### WORK ITEM
Using "ranking" as the search string, find the matching lines below and copy them.

### SOURCE MATERIAL
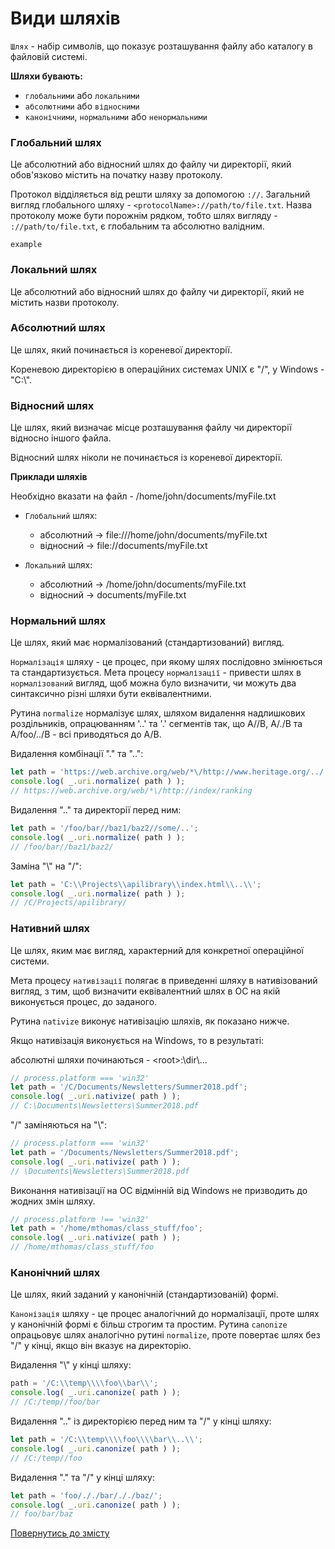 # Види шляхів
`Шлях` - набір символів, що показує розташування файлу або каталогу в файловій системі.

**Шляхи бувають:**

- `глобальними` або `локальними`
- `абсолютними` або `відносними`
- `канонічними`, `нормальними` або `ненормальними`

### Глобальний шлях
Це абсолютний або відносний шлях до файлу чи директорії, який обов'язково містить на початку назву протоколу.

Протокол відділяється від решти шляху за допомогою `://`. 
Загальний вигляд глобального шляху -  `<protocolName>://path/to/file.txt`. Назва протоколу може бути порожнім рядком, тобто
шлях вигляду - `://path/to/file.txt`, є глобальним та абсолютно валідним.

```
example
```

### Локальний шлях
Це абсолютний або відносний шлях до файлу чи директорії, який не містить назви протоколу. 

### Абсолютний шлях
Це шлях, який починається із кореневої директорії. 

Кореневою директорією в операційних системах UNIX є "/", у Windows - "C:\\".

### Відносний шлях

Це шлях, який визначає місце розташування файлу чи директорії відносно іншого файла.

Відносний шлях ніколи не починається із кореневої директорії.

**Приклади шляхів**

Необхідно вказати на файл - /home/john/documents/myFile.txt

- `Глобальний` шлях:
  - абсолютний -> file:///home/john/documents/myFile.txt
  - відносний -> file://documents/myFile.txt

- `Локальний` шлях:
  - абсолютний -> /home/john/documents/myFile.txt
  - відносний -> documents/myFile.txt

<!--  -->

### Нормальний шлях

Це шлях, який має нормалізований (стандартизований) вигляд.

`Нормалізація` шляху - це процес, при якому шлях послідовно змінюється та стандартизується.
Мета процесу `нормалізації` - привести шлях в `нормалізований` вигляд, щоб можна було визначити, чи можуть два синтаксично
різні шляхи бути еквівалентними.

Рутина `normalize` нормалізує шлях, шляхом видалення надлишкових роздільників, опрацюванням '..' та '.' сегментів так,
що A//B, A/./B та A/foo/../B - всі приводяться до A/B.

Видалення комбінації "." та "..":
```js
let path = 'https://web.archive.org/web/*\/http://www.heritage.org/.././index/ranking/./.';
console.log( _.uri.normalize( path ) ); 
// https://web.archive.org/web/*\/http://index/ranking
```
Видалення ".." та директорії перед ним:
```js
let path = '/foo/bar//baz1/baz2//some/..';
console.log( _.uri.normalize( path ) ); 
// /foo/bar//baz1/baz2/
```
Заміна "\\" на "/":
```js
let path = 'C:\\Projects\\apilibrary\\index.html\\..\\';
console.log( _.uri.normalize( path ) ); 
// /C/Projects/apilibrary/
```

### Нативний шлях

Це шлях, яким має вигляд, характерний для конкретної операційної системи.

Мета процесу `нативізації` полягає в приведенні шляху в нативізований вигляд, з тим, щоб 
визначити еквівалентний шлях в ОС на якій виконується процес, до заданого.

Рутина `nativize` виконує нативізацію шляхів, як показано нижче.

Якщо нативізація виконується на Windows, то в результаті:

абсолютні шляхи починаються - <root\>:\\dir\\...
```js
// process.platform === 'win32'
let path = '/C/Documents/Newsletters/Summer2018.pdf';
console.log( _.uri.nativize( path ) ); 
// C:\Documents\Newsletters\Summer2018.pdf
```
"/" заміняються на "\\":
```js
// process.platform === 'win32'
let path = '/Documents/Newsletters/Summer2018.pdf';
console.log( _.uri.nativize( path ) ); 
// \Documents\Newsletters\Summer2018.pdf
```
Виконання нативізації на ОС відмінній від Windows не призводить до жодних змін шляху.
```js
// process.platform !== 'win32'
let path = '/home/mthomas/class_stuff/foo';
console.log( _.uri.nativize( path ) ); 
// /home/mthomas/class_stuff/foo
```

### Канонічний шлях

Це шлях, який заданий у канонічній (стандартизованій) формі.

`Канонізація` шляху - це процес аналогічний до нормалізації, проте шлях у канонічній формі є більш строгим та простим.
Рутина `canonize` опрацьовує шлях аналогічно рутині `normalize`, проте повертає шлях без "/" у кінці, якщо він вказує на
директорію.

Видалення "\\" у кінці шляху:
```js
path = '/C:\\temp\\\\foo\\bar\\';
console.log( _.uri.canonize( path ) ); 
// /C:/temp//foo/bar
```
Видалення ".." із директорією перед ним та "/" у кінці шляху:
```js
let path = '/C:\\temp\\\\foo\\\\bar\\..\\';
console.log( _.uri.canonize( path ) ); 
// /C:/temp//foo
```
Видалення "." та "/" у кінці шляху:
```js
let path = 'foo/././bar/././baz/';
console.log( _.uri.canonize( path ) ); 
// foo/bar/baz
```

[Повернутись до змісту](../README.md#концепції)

...

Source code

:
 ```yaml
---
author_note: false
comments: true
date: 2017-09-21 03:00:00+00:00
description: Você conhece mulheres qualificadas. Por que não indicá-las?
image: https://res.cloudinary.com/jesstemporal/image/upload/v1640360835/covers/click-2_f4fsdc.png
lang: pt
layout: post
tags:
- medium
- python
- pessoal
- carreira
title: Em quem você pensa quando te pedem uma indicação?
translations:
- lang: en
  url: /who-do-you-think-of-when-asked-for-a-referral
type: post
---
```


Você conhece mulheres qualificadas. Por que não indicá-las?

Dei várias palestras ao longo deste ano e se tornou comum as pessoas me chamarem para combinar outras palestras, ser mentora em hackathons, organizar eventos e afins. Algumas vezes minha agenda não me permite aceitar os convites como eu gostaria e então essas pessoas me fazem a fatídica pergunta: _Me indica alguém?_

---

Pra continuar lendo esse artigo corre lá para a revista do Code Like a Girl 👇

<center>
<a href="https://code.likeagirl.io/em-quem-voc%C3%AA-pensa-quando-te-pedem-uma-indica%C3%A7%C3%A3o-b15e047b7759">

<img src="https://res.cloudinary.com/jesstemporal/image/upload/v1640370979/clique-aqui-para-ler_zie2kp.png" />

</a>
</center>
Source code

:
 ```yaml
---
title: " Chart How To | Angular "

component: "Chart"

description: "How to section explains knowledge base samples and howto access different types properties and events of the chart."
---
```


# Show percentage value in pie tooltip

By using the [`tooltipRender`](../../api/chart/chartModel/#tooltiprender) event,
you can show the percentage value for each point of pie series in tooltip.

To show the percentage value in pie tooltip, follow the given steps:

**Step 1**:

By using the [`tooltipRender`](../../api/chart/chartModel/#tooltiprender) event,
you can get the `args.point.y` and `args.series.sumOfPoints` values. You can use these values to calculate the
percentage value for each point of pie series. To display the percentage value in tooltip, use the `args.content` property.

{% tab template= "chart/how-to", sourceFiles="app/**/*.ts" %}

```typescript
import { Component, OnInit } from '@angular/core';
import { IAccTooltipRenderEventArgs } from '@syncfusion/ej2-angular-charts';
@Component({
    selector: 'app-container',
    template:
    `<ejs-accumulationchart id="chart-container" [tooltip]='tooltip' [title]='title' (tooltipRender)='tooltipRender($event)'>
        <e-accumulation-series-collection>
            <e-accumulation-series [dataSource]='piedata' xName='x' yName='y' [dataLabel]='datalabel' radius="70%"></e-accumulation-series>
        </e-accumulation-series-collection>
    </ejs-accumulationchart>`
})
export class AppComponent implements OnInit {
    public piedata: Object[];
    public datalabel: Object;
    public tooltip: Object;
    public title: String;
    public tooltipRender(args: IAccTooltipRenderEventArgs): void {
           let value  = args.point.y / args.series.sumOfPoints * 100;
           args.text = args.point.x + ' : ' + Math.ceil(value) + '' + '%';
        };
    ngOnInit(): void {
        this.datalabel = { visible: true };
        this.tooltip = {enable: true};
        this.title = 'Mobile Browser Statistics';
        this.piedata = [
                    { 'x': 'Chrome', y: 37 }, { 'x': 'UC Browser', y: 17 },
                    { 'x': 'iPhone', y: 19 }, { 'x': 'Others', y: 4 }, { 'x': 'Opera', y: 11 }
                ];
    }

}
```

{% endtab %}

### RESULT FOR THIS EXERCISE
let path = 'https://web.archive.org/web/*\/http://www.heritage.org/.././index/ranking/./.';
// https://web.archive.org/web/*\/http://index/ranking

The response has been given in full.